The energy commission said in its decision that despite claims by the administration to the contrary, there’s no evidence that any past or planned retirements of coal-fired power plants pose a threat to reliability of the nation’s electric grid.
Even so, the five-member commission said it will review the resilience of the nation’s electric grid and requested information within 60 days from regional transmission organizations and independent system operators that oversee the grid. The panel said it expects to “promptly decide” whether additional action is needed.
The Trump administration’s plan, outlined last fall by Energy Secretary Rick Perry, was opposed by an unusual coalition of business and environmental groups that frequently disagree with each other.
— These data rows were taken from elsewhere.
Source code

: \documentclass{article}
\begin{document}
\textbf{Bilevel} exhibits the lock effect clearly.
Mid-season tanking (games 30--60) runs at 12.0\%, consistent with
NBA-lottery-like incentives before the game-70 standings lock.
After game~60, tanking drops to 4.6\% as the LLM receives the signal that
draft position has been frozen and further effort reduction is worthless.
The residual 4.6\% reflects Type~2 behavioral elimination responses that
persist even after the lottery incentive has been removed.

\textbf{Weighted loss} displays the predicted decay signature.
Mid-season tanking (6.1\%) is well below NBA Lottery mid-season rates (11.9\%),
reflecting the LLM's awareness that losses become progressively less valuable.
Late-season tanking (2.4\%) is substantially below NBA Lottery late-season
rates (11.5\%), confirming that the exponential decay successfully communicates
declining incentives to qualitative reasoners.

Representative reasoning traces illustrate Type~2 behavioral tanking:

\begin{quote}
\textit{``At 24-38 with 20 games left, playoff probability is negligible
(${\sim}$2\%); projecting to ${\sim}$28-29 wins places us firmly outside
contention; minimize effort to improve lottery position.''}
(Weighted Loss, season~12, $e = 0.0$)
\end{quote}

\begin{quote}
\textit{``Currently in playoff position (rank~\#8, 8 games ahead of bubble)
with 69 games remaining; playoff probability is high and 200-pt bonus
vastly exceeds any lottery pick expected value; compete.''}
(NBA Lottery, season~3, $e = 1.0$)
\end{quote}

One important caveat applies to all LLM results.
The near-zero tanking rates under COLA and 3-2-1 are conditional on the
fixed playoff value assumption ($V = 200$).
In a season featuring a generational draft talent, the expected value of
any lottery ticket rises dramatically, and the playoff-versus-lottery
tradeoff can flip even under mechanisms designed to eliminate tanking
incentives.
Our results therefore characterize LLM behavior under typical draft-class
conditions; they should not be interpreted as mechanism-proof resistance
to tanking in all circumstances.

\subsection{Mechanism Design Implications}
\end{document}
Dow Chemical, Koch Industries and U.S. Steel Corp. stood with environmentalists in opposing the plan to reward nuclear and coal-fired power plants for adding reliability to the nation’s power grid.
Eight former federal energy regulators — including five former energy commission chairs — criticized the plan, saying it would disrupt electricity markets and raise prices, especially in the Northeast and Midwest.
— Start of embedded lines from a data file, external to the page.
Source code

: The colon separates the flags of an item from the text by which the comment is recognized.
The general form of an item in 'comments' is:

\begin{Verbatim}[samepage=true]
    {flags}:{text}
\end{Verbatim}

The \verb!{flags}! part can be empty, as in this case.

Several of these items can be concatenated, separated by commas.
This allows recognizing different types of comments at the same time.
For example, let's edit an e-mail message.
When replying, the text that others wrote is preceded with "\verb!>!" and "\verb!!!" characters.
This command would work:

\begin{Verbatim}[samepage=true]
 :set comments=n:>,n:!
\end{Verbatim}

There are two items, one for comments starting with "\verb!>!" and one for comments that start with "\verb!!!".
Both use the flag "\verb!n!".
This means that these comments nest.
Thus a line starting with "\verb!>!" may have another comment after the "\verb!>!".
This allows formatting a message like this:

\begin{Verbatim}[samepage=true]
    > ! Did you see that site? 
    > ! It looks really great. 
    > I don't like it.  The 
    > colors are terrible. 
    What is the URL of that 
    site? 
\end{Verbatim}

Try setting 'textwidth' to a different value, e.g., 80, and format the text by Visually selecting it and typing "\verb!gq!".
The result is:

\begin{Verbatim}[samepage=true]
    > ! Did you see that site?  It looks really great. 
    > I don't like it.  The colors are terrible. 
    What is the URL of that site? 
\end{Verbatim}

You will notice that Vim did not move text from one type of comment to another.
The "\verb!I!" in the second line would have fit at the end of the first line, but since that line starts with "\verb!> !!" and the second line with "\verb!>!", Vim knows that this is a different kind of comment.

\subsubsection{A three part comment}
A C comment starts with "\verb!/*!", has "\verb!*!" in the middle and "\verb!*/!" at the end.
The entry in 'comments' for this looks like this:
Perry thanked the energy panel Monday for addressing his proposal, which he said had initiated a national debate on the resiliency of the nation’s electric system.
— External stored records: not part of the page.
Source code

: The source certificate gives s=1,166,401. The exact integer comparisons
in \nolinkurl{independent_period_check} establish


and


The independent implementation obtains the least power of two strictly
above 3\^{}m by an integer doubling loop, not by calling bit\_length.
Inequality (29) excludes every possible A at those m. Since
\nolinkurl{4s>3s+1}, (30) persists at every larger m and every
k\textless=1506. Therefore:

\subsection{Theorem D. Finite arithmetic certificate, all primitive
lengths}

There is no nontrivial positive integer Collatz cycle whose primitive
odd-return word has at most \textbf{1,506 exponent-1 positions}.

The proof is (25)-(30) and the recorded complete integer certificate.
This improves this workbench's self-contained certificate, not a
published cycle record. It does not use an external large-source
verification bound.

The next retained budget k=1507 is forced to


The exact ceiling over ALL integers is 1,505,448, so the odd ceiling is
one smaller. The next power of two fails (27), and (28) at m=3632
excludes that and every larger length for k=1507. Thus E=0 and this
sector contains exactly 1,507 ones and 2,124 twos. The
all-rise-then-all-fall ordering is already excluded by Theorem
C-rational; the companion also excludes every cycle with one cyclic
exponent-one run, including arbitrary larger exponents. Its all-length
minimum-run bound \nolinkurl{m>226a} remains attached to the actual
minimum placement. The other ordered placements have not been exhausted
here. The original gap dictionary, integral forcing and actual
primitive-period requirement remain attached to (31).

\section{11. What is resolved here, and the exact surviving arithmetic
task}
“What is not debatable is that a diverse fuel supply, especially with onsite fuel capability, plays an essential role in providing Americans with reliable, resilient and affordable electricity, particularly in times of weather-related stress like we are seeing now,” Perry said.
Perry was referring to his proposal to compensate power plant owners that maintain a 90-day fuel supply protected against severe weather and other disruptions, a feature shared by coal and nuclear power. Renewable energy sources such as wind and solar power have far less storage capacity.
Critics said the weakness of Perry’s plan was shown by a recent cold snap that gripped the East Coast. Instead of plunging the eastern seaboard into cold darkness, the storm caused relatively few outages, including one that shut down a nuclear power plant in Massachusetts.
“Rick Perry’s scheme to prop up aging nuclear and dirty coal plants was never about making sure the lights and heat stayed on,” said John Moore, an energy policy expert for the Natural Resources Defense Council. “It was about protecting the bank accounts of plant owners at the expense of everyday Americans.”
The exact cost of Perry’s plan is unknown, but critics say it could have resulted in subsidies to coal and nuclear plants worth billions of dollars.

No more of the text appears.